“It's been a while,” she said, more to her heavily creamed coffee than to him. An old jukebox skipped, making incoherent noises that blurred into some kind of avant-garde remix. Dirty yellow tables, dirty yellow walls. Dirty yellow classic rock crackling on the radio.
“Just your kind of place,” he said. She was damn classy, so classy she loved slumming it. Her taste ran to this washed-up retro vibe that she turned into magic and history. The only girl in the world that could turn a six-year-old coffee stain and the smell of kitchen-grade sterilizer into magic. He thought he might be in love with her.
"I been out of it for a while,” she said. “Far away from everybody.”
“I guess we all get far away in our own directions,” he said. “There's no centre without people out on the fringes.”
“No,” she said. “There were centres out there existing without us, beyond our scope, outside of our knowledge all along, that we never even could touch. And we missed them.” She looked deep into her coffee like she was divining the secrets of the universe in the murky brown, the colour of a faded 1970's photograph of the void. “You know how it is, sometimes you just trip up, and suddenly the walls of your apartment are crawling and staring at you and they're aggressive, and you get locked up in this little room where everyone else is far away, and you remember only what the walls tell you and it's never pretty. And sometimes you think you've seen the bottom but eventually you learn there's no bottom because there's always more down and down and down the rabbit hole you go like...”
Stop.
“...I can't think of anything that it's like. But anyway you know there's a hundred thousand parties going on out there, one for every star in the night sky and they're in love with life and in love with each other and there's music and dancing and costumes and lights and you're not invited to a single one. Not even one. But you know they're there, because you can feel them deep inside you, feel the pulsing vibes, the beat that is not your own. But you're so far lost down the rabbit hole that you can't find your way to the source. You've lost your way home, and eventually you begin to think that you never even had a home in the first place. And that's the story. That's how you get lost.”
“But you must not have gotten lost completely because you can still transform the world into your special dream.”
And she actually smiled. She damn well smiled. And he thought about leaping over the table and knocking her to the floor just to be with her then and there.
And--crack--everything broke. Her coffee was ice and they were sitting on the ceiling looking up at the floor and the jukebox was playing the radio and the radio was playing Led Zeppelin in reverse and she was smiling and smiling and smiling.
*
The drive started like the coffee, weak and bland. Little clicks of bad dance-pop on the radio but it was in and out. The road grew darker, the trees grew closer, leaning in, tunnelling the road, encircling it. The headlights became the sun, moon and stars and all the light in the universe. It began to rain. The wipers made rhythm, clicking with the radio which was more static than music, like the popstars were coming in through SETI from the next galaxy over, an ancient and hidden wisdom about the nature of love and intercourse channelled through their feeble voices.

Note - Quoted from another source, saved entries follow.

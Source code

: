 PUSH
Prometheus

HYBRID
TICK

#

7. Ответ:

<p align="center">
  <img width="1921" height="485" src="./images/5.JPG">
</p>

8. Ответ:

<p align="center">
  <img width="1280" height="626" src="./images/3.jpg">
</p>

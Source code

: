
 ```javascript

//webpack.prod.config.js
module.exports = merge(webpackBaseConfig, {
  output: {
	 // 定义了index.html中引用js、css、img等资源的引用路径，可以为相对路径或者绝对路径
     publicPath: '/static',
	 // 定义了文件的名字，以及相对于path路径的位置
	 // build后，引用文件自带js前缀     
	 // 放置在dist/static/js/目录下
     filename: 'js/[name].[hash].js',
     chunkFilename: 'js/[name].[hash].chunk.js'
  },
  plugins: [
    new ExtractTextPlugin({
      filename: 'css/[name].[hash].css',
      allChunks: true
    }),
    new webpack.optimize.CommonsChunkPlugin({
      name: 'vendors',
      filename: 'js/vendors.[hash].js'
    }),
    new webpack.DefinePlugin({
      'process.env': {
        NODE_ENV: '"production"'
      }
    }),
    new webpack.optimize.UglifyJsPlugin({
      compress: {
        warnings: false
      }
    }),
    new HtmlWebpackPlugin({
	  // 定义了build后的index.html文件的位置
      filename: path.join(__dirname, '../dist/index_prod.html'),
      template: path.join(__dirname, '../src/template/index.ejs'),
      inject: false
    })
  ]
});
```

She was sleeping in the back seat and little drips of rain leaked in through the crappy seal on the hatchback window. Her hair was damp. He had to use all his will to keep his eyes open, to keep from surrendering to the sweet lullaby of windshield wipers and deep breaths. He thought he had never been this happy in his life and tried to forget anything else ever existed, tried to believe that this was sweet eternity, the perfect mix of thrill and comfort, somewhere between the slick road and the soothing heat blasting from the radiator.
He pulled over and climbed into the back seat with her. She woke up a little but did not push him away. “I fucking love this night, and you too, I think,” he told her. A massive splash covered the windows as the roadway carried on its life without them. She turned beneath him and he felt the beltline of her jeans.
It all melted into prismic multicoloured water. Everything began to drip, to flow until there was no more form, no more body, only awareness and intention.
“You can still transform the world into your special dream.”